▼▼▼
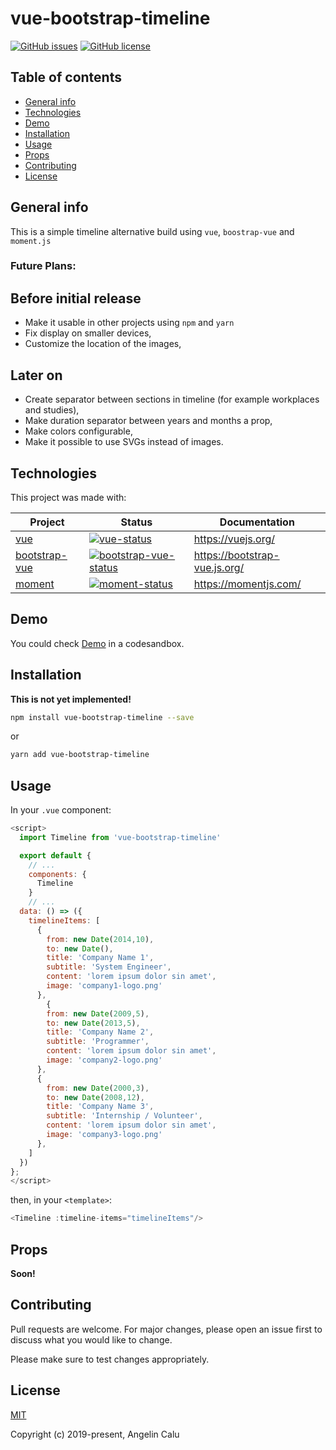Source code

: # vue-bootstrap-timeline

[![GitHub issues](https://img.shields.io/github/issues/AngelinCalu/vue-bootstrap-timeline.svg?style=flat-square)](https://github.com/AngelinCalu/vue-bootstrap-timeline/issues) [![GitHub license](https://img.shields.io/github/license/AngelinCalu/vue-bootstrap-timeline.svg?style=flat-square)](https://github.com/AngelinCalu/vue-bootstrap-timeline/blob/master/LICENSE)

## Table of contents

- [General info](#general-info)
- [Technologies](#technologies)
- [Demo](#demo)
- [Installation](#installation)
- [Usage](#usage)
- [Props](#props)
- [Contributing](#contributing)
- [License](#license)

## General info

This is a simple timeline alternative build using `vue`, `boostrap-vue` and `moment.js`

### Future Plans:

## Before initial release

- Make it usable in other projects using `npm` and `yarn`
- Fix display on smaller devices,
- Customize the location of the images,

## Later on

- Create separator between sections in timeline (for example workplaces and studies),
- Make duration separator between years and months a prop,
- Make colors configurable,
- Make it possible to use SVGs instead of images.

## Technologies

This project was made with:

| Project         | Status                                           | Documentation                 |
| --------------- | ------------------------------------------------ | ----------------------------- |
| [vue]           | [![vue-status]][vue-package]                     | https://vuejs.org/            |
| [bootstrap-vue] | [![bootstrap-vue-status]][bootstrap-vue-package] | https://bootstrap-vue.js.org/ |
| [moment]        | [![moment-status]][moment-package]               | https://momentjs.com/         |

[vue]: https://github.com/vuejs/vue
[bootstrap-vue]: https://github.com/bootstrap-vue/bootstrap-vue
[moment]: https://github.com/moment/moment
[vue-status]: https://img.shields.io/npm/v/vue.svg
[bootstrap-vue-status]: https://img.shields.io/npm/v/bootstrap-vue.svg
[moment-status]: https://img.shields.io/npm/v/moment.svg
[vue-package]: https://npmjs.com/package/vue
[bootstrap-vue-package]: https://npmjs.com/package/bootstrap-vue
[moment-package]: https://npmjs.com/package/moment

## Demo

You could check [Demo](https://codesandbox.io/s/github/AngelinCalu/vue-bootstrap-timeline) in a codesandbox.

## Installation

**This is not yet implemented!**

```bash
npm install vue-bootstrap-timeline --save
```

or

```bash
yarn add vue-bootstrap-timeline
```

## Usage

In your `.vue` component:

```javascript
<script>
  import Timeline from 'vue-bootstrap-timeline'

  export default {
    // ...
    components: {
      Timeline
    }
    // ...
  data: () => ({
    timelineItems: [
      {
        from: new Date(2014,10),
        to: new Date(),
        title: 'Company Name 1',
        subtitle: 'System Engineer',
        content: 'lorem ipsum dolor sin amet',
        image: 'company1-logo.png'
      },
        {
        from: new Date(2009,5),
        to: new Date(2013,5),
        title: 'Company Name 2',
        subtitle: 'Programmer',
        content: 'lorem ipsum dolor sin amet',
        image: 'company2-logo.png'
      },
      {
        from: new Date(2000,3),
        to: new Date(2008,12),
        title: 'Company Name 3',
        subtitle: 'Internship / Volunteer',
        content: 'lorem ipsum dolor sin amet',
        image: 'company3-logo.png'
      },
    ]
  })
};
</script>
```

then, in your `<template>`:

```javascript
<Timeline :timeline-items="timelineItems"/>
```

## Props

**Soon!**

## Contributing

Pull requests are welcome. For major changes, please open an issue first to discuss what you would like to change.

Please make sure to test changes appropriately.

## License

[MIT](https://choosealicense.com/licenses/mit/)

Copyright (c) 2019-present, Angelin Calu

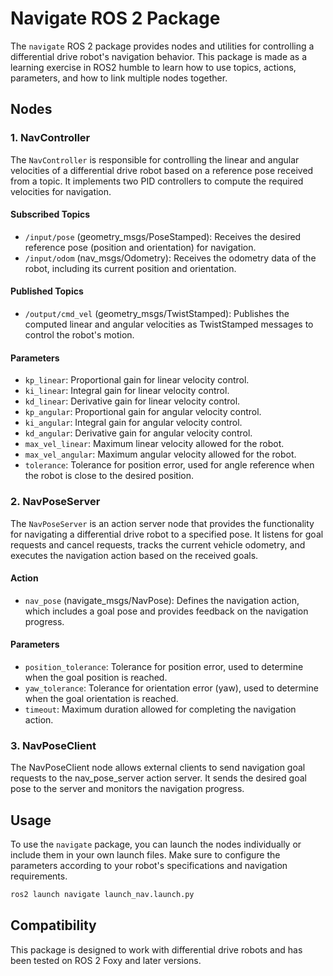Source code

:# Navigate ROS 2 Package

The `navigate` ROS 2 package provides nodes and utilities for controlling a differential drive robot's navigation behavior. This package is made as a learning exercise in ROS2 humble to learn how to use topics, actions, parameters, and how to link multiple nodes together.

## Nodes

### 1. NavController

The `NavController` is responsible for controlling the linear and angular velocities of a differential drive robot based on a reference pose received from a topic. It implements two PID controllers to compute the required velocities for navigation.

#### Subscribed Topics

- `/input/pose` (geometry_msgs/PoseStamped): Receives the desired reference pose (position and orientation) for navigation.
- `/input/odom` (nav_msgs/Odometry): Receives the odometry data of the robot, including its current position and orientation.

#### Published Topics

- `/output/cmd_vel` (geometry_msgs/TwistStamped): Publishes the computed linear and angular velocities as TwistStamped messages to control the robot's motion.

#### Parameters

- `kp_linear`: Proportional gain for linear velocity control.
- `ki_linear`: Integral gain for linear velocity control.
- `kd_linear`: Derivative gain for linear velocity control.
- `kp_angular`: Proportional gain for angular velocity control.
- `ki_angular`: Integral gain for angular velocity control.
- `kd_angular`: Derivative gain for angular velocity control.
- `max_vel_linear`: Maximum linear velocity allowed for the robot.
- `max_vel_angular`: Maximum angular velocity allowed for the robot.
- `tolerance`: Tolerance for position error, used for angle reference when the robot is close to the desired position.

### 2. NavPoseServer

The `NavPoseServer` is an action server node that provides the functionality for navigating a differential drive robot to a specified pose. It listens for goal requests and cancel requests, tracks the current vehicle odometry, and executes the navigation action based on the received goals.

#### Action

- `nav_pose` (navigate_msgs/NavPose): Defines the navigation action, which includes a goal pose and provides feedback on the navigation progress.

#### Parameters

- `position_tolerance`: Tolerance for position error, used to determine when the goal position is reached.
- `yaw_tolerance`: Tolerance for orientation error (yaw), used to determine when the goal orientation is reached.
- `timeout`: Maximum duration allowed for completing the navigation action.

### 3. NavPoseClient

The NavPoseClient node allows external clients to send navigation goal requests to the nav_pose_server action server. It sends the desired goal pose to the server and monitors the navigation progress.

## Usage

To use the `navigate` package, you can launch the nodes individually or include them in your own launch files. Make sure to configure the parameters according to your robot's specifications and navigation requirements.

```bash
ros2 launch navigate launch_nav.launch.py
```

## Compatibility

This package is designed to work with differential drive robots and has been tested on ROS 2 Foxy and later versions.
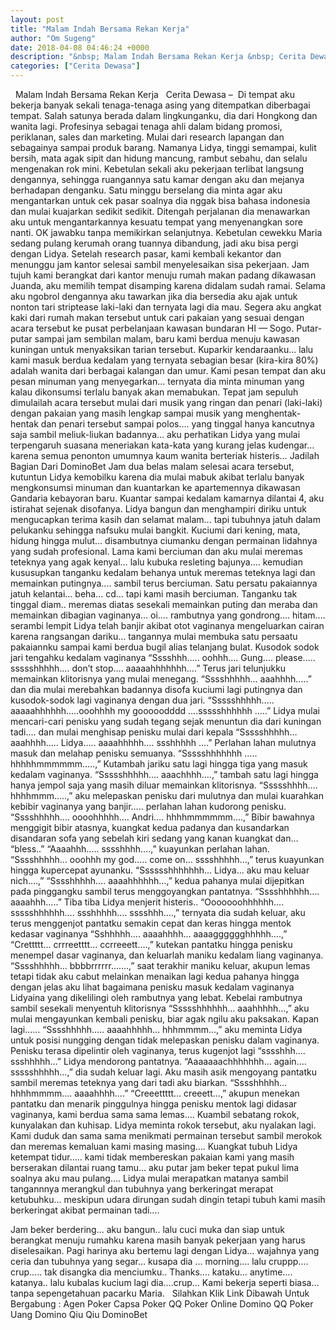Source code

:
 ```yaml
---
layout: post
title: "Malam Indah Bersama Rekan Kerja"
author: "Om Sugeng"
date: 2018-04-08 04:46:24 +0000
description: "&nbsp; Malam Indah Bersama Rekan Kerja &nbsp; Cerita Dewasa &#8211;\u00a0 Di tempat aku bekerja banyak sekali tenaga-tenaga asing yang ditempatkan diberbagai tempat. Salah satunya berada dalam lingkungank..."
categories: ["Cerita Dewasa"]
---
```



&nbsp;
Malam Indah Bersama Rekan Kerja
&nbsp;
Cerita Dewasa &#8211;  Di tempat aku bekerja banyak sekali tenaga-tenaga asing yang ditempatkan diberbagai tempat. Salah satunya berada dalam lingkunganku, dia dari Hongkong dan wanita lagi. Profesinya sebagai tenaga ahli dalam bidang promosi, periklanan, sales dan marketing. Mulai dari research lapangan dan sebagainya sampai produk barang. Namanya Lidya, tinggi semampai, kulit bersih, mata agak sipit dan hidung mancung, rambut sebahu, dan selalu mengenakan rok mini. Kebetulan sekali aku pekerjaan terlibat langsung dengannya, sehingga ruangannya satu kamar dengan aku dan mejanya berhadapan denganku.
Satu minggu berselang dia minta agar aku mengantarkan untuk cek pasar soalnya dia nggak bisa bahasa indonesia dan mulai kuajarkan sedikit sedikit. Ditengah perjalanan dia menawarkan aku untuk mengantarkannya kesuatu tempat yang menyenangkan sore nanti. OK jawabku tanpa memikirkan selanjutnya. Kebetulan cewekku Maria sedang pulang kerumah orang tuannya dibandung, jadi aku bisa pergi dengan Lidya.
Setelah research pasar, kami kembali kekantor dan menunggu jam kantor selesai sambil menyelesaikan sisa pekerjaan. Jam tujuh kami berangkat dari kantor menuju rumah makan padang dikawasan Juanda, aku memilih tempat disamping karena didalam sudah ramai. Selama aku ngobrol dengannya aku tawarkan jika dia bersedia aku ajak untuk nonton tari striptease laki-laki dan ternyata lagi dia mau.
Segera aku angkat kaki dari rumah makan tersebut untuk cari pakaian yang sesuai dengan acara tersebut ke pusat perbelanjaan kawasan bundaran HI — Sogo. Putar-putar sampai jam sembilan malam, baru kami berdua menuju kawasan kuningan untuk menyaksikan tarian tersebut.
Kuparkir kendaraanku… lalu kami masuk berdua kedalam yang ternyata sebagian besar (kira-kira 80%) adalah wanita dari berbagai kalangan dan umur. Kami pesan tempat dan aku pesan minuman yang menyegarkan… ternyata dia minta minuman yang kalau dikonsumsi terlalu banyak akan memabukan. Tepat jam sepuluh dimulailah acara tersebut mulai dari musik yang ringan dan penari (laki-laki) dengan pakaian yang masih lengkap sampai musik yang menghentak-hentak dan penari tersebut sampai polos…. yang tinggal hanya kancutnya saja sambil meliuk-liukan badannya… aku perhatikan Lidya yang mulai terpengaruh suasana meneriakan kata-kata yang kurang jelas kudengar… karena semua penonton umumnya kaum wanita berteriak histeris…
Jadilah Bagian Dari DominoBet
Jam dua belas malam selesai acara tersebut, kutuntun Lidya kemobilku karena dia mulai mabuk akibat terlalu banyak mengkonsumsi minuman dan kuantarkan ke apartemennya dikawasan Gandaria kebayoran baru. Kuantar sampai kedalam kamarnya dilantai 4, aku istirahat sejenak disofanya. Lidya bangun dan menghampiri diriku untuk mengucapkan terima kasih dan selamat malam… tapi tubuhnya jatuh dalam pelukanku sehingga nafsuku mulai bangkit. Kuciumi dari kening, mata, hidung hingga mulut… disambutnya ciumanku dengan permainan lidahnya yang sudah profesional. Lama kami berciuman dan aku mulai meremas teteknya yang agak kenyal… lalu kubuka resleting bajunya…. kemudian kususupkan tanganku kedalam behanya untuk meremas teteknya lagi dan memainkan putingnya…. sambil terus berciuman. Satu persatu pakaiannya jatuh kelantai… beha… cd… tapi kami masih berciuman. Tanganku tak tinggal diam.. meremas diatas sesekali memainkan puting dan meraba dan memainkan dibagian vaginanya… oi…. rambutnya yang gondrong…. hitam….
serambi lempit Lidya telah banjir akibat otot vaginanya mengeluarkan cairan karena rangsangan dariku… tangannya mulai membuka satu persaatu pakaiannku sampai kami berdua bugil alias telanjang bulat. Kusodok sodok jari tengahku kedalam vaginanya
“Sssshhh….. oohhh…. Gung…. please….. ssssshhhhh…. don’t stop…. aaaaahhhhhhh….”
Terus jari telunjukku memainkan klitorisnya yang mulai menegang.
“Sssshhhhh… aaahhhh…..” dan dia mulai merebahkan badannya disofa kuciumi lagi putingnya dan kusodok-sodok lagi vaginanya dengan dua jari.
“Ssssshhhhh….. aaaaahhhhhh…..ooohhhh my gooooodddd ….ssssshhhhhh …..”
Lidya mulai mencari-cari penisku yang sudah tegang sejak menuntun dia dari kuningan tadi…. dan mulai menghisap penisku mulai dari kepala
“Ssssshhhhh… aaahhhh….. Lidya….. aaaahhhhh…. ssshhhhh ….”
Perlahan lahan mulutnya masuk dan melahap penisku semuanya.
“Ssssshhhhhhh ….. hhhhhmmmmmm…..,”
Kutambah jariku satu lagi hingga tiga yang masuk kedalam vaginanya.
“Ssssshhhhh…. aaachhhh….,” tambah satu lagi hingga hanya jempol saja yang masih diluar memainkan klitorisnya.
“Ssssshhhh…. hhhhmmm…..,” aku melepaskan penisku dari mulutnya dan mulai kuarahkan kebibir vaginanya yang banjir….. perlahan lahan kudorong penisku.
“Sssshhhhh…. oooohhhhh…. Andri…. hhhhmmmmmm….,”
Bibir bawahnya menggigit bibir atasnya, kuangkat kedua padanya dan kusandarkan disandaran sofa yang sebelah kiri sedang yang kanan kuangkat dan… “bless..”
“Aaaahhh….. sssshhhh….,” kuayunkan perlahan lahan.
“Sssshhhhh… ooohhh my god….. come on… sssshhhhh…,” terus kuayunkan hingga kupercepat ayunanku.
“Sssssshhhhhhh… Lidya… aku mau keluar nich….,”
“Sssshhhhh…. aaaahhhhhh…,” kedua pahanya mulai dijepitkan pada pinggangku sambil terus menggoyangkan pantatnya.
“Sssshhhhhh…. aaaahhh…..”
Tiba tiba Lidya menjerit histeris..
“Ooooooohhhhhh…. ssssshhhhhh…. ssshhhhh…. sssshhh….,” ternyata dia sudah keluar, aku terus menggenjot pantatku semakin cepat dan keras hingga mentok kedasar vaginanya
“Sshhhhh…. aaaahhhh… aaaagggggghhhhh….,”
“Crettttt… crrreetttt… ccrreeett….,” kutekan pantatku hingga penisku menempel dasar vaginanya, dan keluarlah maniku kedalam liang vaginanya.
“Sssshhhhh… bbbbrrrrrr…….,” saat terakhir maniku keluar, akupun lemas tetapi tidak aku cabut melainkan menaikan lagi kedua pahanya hingga dengan jelas aku lihat bagaimana penisku masuk kedalam vaginanya Lidyaina yang dikelilingi oleh rambutnya yang lebat. Kebelai rambutnya sambil sesekali menyentuh klitorisnya
“Ssssshhhhhh… aaahhhhh…,” aku mulai mengayunkan kembali penisku, biar agak ngilu aku paksakan. Kapan lagi……
“Sssshhhhh….. aaaahhhhh… hhhmmmm…,” aku meminta Lidya untuk posisi nungging dengan tidak melepaskan penisku dalam vaginanya. Penisku terasa dipelintir oleh vaginanya, terus kugenjot lagi “sssshhh…. ssshhhhh…”
Lidya mendorong pantatnya.
“Aaaaaaachhhhhhh… again…. ssssshhhhh…,” dia sudah keluar lagi.
Aku masih asik mengoyang pantatku sambil meremas teteknya yang dari tadi aku biarkan. “Sssshhhhh… hhhhmmmm…. aaaahhhh….”
“Creeettttt… creeett…,” akupun menekan pantatku dan menarik pinggulnya hingga penisku mentok lagi didasar vaginanya, kami berdua sama sama lemas….
Kuambil sebatang rokok, kunyalakan dan kuhisap. Lidya meminta rokok tersebut, aku nyalakan lagi. Kami duduk dan sama sama menikmati permainan tersebut sambil merokok dan meremas kemaluan kami masing masing….
Kuangkat tubuh Lidya ketempat tidur….. kami tidak membereskan
pakaian kami yang masih berserakan dilantai ruang tamu… aku putar jam beker tepat pukul lima soalnya aku mau pulang…. Lidya mulai merapatkan matanya sambil tangannnya merangkul dan tubuhnya yang berkeringat merapat ketubuhku… meskipun udara dirungan sudah dingin tetapi tubuh kami masih berkeringat akibat permainan tadi….

Jam beker berdering… aku bangun.. lalu cuci muka dan siap untuk berangkat menuju rumahku karena masih banyak pekerjaan yang harus diselesaikan. Pagi harinya aku bertemu lagi dengan Lidya… wajahnya yang ceria dan tubuhnya yang segar… kusapa dia … morning…. lalu cruppp…. crup….. tak disangka dia menciumku..
Thanks…. kataku… anytime…. katanya.. lalu kubalas kucium lagi dia….crup…
Kami bekerja seperti biasa… tanpa sepengetahuan pacarku Maria.
&nbsp;
Silahkan Klik Link Dibawah Untuk Bergabung :
Agen Poker
Capsa
Poker QQ
Poker Online
Domino QQ
Poker Uang
Domino Qiu Qiu
DominoBet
▲▲▲
The line containing "Kuangkat tubuh Lidya" and every line after it, through the end of the records above: output exactly those, and nothing else.

Kuangkat tubuh Lidya ketempat tidur….. kami tidak membereskan
pakaian kami yang masih berserakan dilantai ruang tamu… aku putar jam beker tepat pukul lima soalnya aku mau pulang…. Lidya mulai merapatkan matanya sambil tangannnya merangkul dan tubuhnya yang berkeringat merapat ketubuhku… meskipun udara dirungan sudah dingin tetapi tubuh kami masih berkeringat akibat permainan tadi….

Jam beker berdering… aku bangun.. lalu cuci muka dan siap untuk berangkat menuju rumahku karena masih banyak pekerjaan yang harus diselesaikan. Pagi harinya aku bertemu lagi dengan Lidya… wajahnya yang ceria dan tubuhnya yang segar… kusapa dia … morning…. lalu cruppp…. crup….. tak disangka dia menciumku..
Thanks…. kataku… anytime…. katanya.. lalu kubalas kucium lagi dia….crup…
Kami bekerja seperti biasa… tanpa sepengetahuan pacarku Maria.
&nbsp;
Silahkan Klik Link Dibawah Untuk Bergabung :
Agen Poker
Capsa
Poker QQ
Poker Online
Domino QQ
Poker Uang
Domino Qiu Qiu
DominoBet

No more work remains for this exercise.